## Information given
=== Section Start ===

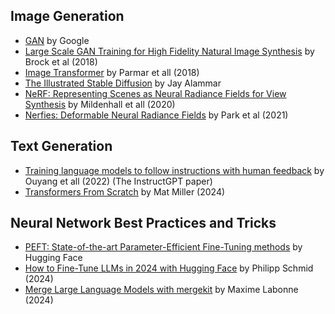 ## Image Generation

- [GAN](https://developers.google.com/machine-learning/gan/gan_structure "https://developers.google.com/machine-learning/gan/gan_structure") by Google
- [Large Scale GAN Training for High Fidelity Natural Image Synthesis](https://arxiv.org/abs/1809.11096 "https://arxiv.org/abs/1809.11096") by Brock et al (2018)
- [Image Transformer](https://arxiv.org/abs/1802.05751 "https://arxiv.org/abs/1802.05751") by Parmar et all (2018)
- [The Illustrated Stable Diffusion](https://jalammar.github.io/illustrated-stable-diffusion/ "https://jalammar.github.io/illustrated-stable-diffusion/") by Jay Alammar
- [NeRF: Representing Scenes as Neural Radiance Fields for View Synthesis](https://www.matthewtancik.com/nerf "https://www.matthewtancik.com/nerf") by Mildenhall et all (2020)
- [Nerfies: Deformable Neural Radiance Fields](https://arxiv.org/abs/1802.05751 "https://arxiv.org/abs/1802.05751") by Park et al (2021)

## Text Generation

- [Training language models to follow instructions with human feedback](https://arxiv.org/abs/2203.02155 "https://arxiv.org/abs/2203.02155") by Ouyang et all (2022) (The InstructGPT paper)
- [Transformers From Scratch](https://blog.matdmiller.com/posts/2023-06-10_transformers/notebook.html "https://blog.matdmiller.com/posts/2023-06-10_transformers/notebook.html") by Mat Miller (2024)

## Neural Network Best Practices and Tricks

- [PEFT: State-of-the-art Parameter-Efficient Fine-Tuning methods](https://github.com/huggingface/peft "https://github.com/huggingface/peft") by Hugging Face
- [How to Fine-Tune LLMs in 2024 with Hugging Face](https://www.philschmid.de/fine-tune-llms-in-2024-with-trl) by Philipp Schmid (2024)
-  [Merge Large Language Models with mergekit](https://towardsdatascience.com/merge-large-language-models-with-mergekit-2118fb392b54 "https://towardsdatascience.com/merge-large-language-models-with-mergekit-2118fb392b54") by Maxime Labonne (2024)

=== Section End ===

## What you need to do
Starting at the line above that holds "- [Image Transformer](https://arxiv.org/abs/1802.05751" and ending at the line that holds "## Neural Network Best Practices and Tricks", transcribe each line exactly and include no other lines.

## Result of this task
- [Image Transformer](https://arxiv.org/abs/1802.05751 "https://arxiv.org/abs/1802.05751") by Parmar et all (2018)
- [The Illustrated Stable Diffusion](https://jalammar.github.io/illustrated-stable-diffusion/ "https://jalammar.github.io/illustrated-stable-diffusion/") by Jay Alammar
- [NeRF: Representing Scenes as Neural Radiance Fields for View Synthesis](https://www.matthewtancik.com/nerf "https://www.matthewtancik.com/nerf") by Mildenhall et all (2020)
- [Nerfies: Deformable Neural Radiance Fields](https://arxiv.org/abs/1802.05751 "https://arxiv.org/abs/1802.05751") by Park et al (2021)

## Text Generation

- [Training language models to follow instructions with human feedback](https://arxiv.org/abs/2203.02155 "https://arxiv.org/abs/2203.02155") by Ouyang et all (2022) (The InstructGPT paper)
- [Transformers From Scratch](https://blog.matdmiller.com/posts/2023-06-10_transformers/notebook.html "https://blog.matdmiller.com/posts/2023-06-10_transformers/notebook.html") by Mat Miller (2024)

## Neural Network Best Practices and Tricks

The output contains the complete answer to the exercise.